Treatment of Guillain-Barré Syndrome
The first-line treatment for Guillain-Barré Syndrome (GBS) is intravenous immunoglobulin (IVIG) at a dose of 0.4 g/kg daily for 5 days (total dose 2 g/kg), which should be initiated within 2 weeks of symptom onset. 1 This treatment has been shown to be equally effective as plasma exchange but is preferred due to its ease of administration, higher completion rates, and fewer adverse effects.
Diagnostic Evaluation
Before initiating treatment, a thorough diagnostic workup should include:
- Neurology consultation
- MRI of spine with and without contrast (to rule out compressive lesions)
- Lumbar puncture (CSF typically shows elevated protein)
- Serum antiganglioside antibody tests
- Electrodiagnostic studies to evaluate polyneuropathy 2
Treatment Algorithm
Step 1: Assess Severity and Determine Treatment Setting
- All grades of GBS warrant immediate intervention due to potential for respiratory compromise 2
- Consider ICU admission for:
- Evolving respiratory distress
- Severe autonomic dysfunction
- Swallowing difficulties or diminished cough reflex
- Rapidly progressive weakness 2
Step 2: Initiate First-Line Treatment
- IVIG 0.4 g/kg/day for 5 days (total dose 2 g/kg) 2, 1
- Treatment should be started within 2 weeks of symptom onset for maximum efficacy 1
Step 3: Alternative Treatment Option
- Plasma exchange (200-250 ml plasma/kg in five sessions) if IVIG is unavailable or contraindicated 2, 1
- Note: Plasma exchange has higher discontinuation rates than IVIG 3
Step 4: Monitoring and Supportive Care
- Frequent neurological assessments
- Pulmonary function monitoring (vital capacity, respiratory muscle strength)

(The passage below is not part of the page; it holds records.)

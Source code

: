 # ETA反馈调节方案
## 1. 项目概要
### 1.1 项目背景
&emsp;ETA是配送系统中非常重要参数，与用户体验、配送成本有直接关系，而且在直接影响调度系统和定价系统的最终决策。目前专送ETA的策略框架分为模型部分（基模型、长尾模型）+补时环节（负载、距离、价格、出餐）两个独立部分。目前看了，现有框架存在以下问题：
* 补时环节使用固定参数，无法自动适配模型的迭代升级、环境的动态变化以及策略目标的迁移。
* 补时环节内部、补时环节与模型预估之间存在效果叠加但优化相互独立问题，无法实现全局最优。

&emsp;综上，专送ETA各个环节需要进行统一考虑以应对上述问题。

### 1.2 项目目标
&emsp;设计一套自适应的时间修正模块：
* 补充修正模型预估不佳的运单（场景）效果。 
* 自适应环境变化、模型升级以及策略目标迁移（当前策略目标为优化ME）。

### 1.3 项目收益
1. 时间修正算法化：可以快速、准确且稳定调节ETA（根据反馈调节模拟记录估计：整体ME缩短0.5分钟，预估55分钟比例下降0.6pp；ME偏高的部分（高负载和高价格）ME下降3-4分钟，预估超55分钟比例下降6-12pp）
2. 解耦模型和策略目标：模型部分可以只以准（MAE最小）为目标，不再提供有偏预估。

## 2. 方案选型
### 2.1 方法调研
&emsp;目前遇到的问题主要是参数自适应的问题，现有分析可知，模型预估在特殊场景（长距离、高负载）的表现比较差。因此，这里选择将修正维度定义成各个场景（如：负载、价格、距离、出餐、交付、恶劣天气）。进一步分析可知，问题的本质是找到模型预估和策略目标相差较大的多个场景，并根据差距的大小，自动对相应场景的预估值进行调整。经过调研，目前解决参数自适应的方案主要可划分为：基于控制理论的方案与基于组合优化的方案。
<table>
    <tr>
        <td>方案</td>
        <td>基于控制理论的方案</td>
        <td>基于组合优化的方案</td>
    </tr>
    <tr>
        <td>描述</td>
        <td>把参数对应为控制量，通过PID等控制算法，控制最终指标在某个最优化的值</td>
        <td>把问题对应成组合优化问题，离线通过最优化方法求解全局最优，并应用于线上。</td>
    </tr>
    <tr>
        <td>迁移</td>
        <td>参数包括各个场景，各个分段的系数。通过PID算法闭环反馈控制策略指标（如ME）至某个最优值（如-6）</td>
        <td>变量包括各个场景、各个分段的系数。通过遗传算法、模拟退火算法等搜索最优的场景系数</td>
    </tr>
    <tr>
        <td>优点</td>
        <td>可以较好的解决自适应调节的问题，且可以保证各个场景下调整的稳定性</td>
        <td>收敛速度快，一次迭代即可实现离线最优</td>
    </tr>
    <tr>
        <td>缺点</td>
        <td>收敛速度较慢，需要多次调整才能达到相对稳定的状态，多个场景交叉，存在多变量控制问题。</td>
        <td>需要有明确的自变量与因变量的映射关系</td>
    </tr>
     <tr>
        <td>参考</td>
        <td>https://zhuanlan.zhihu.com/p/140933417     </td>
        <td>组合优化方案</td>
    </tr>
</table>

- Monitor for autonomic dysfunction
- Provide non-opioid management for neuropathic pain
- Address constipation/ileus 2
Special Considerations
Variant-Specific Approaches
- Miller Fisher Syndrome: Generally does not require treatment due to good spontaneous recovery, but close monitoring is recommended 1
- Bickerstaff Brainstem Encephalitis: Treatment with IVIG or plasma exchange is justified due to disease severity 2, 1
Important Caveats
Avoid corticosteroids: Despite their anti-inflammatory properties, corticosteroids have shown no benefit and may have negative effects in GBS 1, 3
Combination therapy: Using plasma exchange followed by IVIG is no more effective than either treatment alone 1
Pharmacokinetic variability: Patients show significant variation in IgG level increases after standard IVIG treatment, with lower increases associated with poorer outcomes 4, 5
Respiratory assessment: Use the "20/30/40 rule" to assess respiratory function (vital capacity <20 ml/kg, maximum inspiratory pressure <30 cmH₂O, maximum expiratory pressure <40 cmH₂O) 1
Antimicrobial treatment: Generally not needed as preceding infections have usually resolved before GBS onset, but can be considered if ongoing infection is present 2
Monitoring Response
- Regularly assess muscle strength using the Medical Research Council grading scale
- Monitor functional disability using the GBS disability scale
- Consider the Erasmus GBS Respiratory Insufficiency Score (EGRIS) to predict need for ventilation 1
- Patients with poor response to initial treatment may benefit from additional evaluation, though evidence for second courses of IVIG is limited 5
By following this treatment approach, most patients with GBS can expect significant improvement, though recovery time varies considerably between individuals. Early intervention with appropriate immunotherapy is crucial for optimizing outcomes and reducing long-term morbidity.